■ TASK DESCRIPTION
Write out, word for word, only the data from its first line to the line containing "Tucker format, respectively.".

Saved entries
- - - - -

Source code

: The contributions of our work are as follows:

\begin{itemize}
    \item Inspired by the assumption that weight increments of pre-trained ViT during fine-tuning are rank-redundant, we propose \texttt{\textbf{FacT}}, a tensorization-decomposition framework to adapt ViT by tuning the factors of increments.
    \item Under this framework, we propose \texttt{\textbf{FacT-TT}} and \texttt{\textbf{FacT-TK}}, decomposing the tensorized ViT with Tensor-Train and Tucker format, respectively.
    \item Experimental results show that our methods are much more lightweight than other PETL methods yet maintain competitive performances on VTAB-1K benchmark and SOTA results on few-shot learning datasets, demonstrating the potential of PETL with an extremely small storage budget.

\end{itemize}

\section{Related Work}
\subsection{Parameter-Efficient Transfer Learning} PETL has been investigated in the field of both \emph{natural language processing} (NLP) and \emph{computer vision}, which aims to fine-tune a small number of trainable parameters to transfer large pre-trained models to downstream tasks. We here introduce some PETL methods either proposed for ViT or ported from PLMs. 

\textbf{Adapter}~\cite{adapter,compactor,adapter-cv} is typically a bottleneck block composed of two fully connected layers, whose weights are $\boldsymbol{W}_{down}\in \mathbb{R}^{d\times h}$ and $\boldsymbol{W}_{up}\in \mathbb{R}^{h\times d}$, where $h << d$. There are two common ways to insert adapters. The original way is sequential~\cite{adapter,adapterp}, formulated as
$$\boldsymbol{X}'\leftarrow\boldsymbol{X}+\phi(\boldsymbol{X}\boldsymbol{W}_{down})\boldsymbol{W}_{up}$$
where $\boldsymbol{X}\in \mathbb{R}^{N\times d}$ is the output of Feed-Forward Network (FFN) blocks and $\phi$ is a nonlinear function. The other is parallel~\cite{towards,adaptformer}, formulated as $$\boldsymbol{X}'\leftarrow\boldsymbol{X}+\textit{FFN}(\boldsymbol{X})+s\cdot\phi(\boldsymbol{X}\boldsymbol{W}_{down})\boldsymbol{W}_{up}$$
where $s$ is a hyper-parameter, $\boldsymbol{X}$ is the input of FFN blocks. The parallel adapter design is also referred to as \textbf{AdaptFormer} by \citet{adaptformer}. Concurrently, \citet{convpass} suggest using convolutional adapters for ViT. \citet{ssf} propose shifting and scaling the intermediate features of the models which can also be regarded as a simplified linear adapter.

- - - - -

■ REPLY TO THE TASK
Source code

: The contributions of our work are as follows:

\begin{itemize}
    \item Inspired by the assumption that weight increments of pre-trained ViT during fine-tuning are rank-redundant, we propose \texttt{\textbf{FacT}}, a tensorization-decomposition framework to adapt ViT by tuning the factors of increments.
    \item Under this framework, we propose \texttt{\textbf{FacT-TT}} and \texttt{\textbf{FacT-TK}}, decomposing the tensorized ViT with Tensor-Train and Tucker format, respectively.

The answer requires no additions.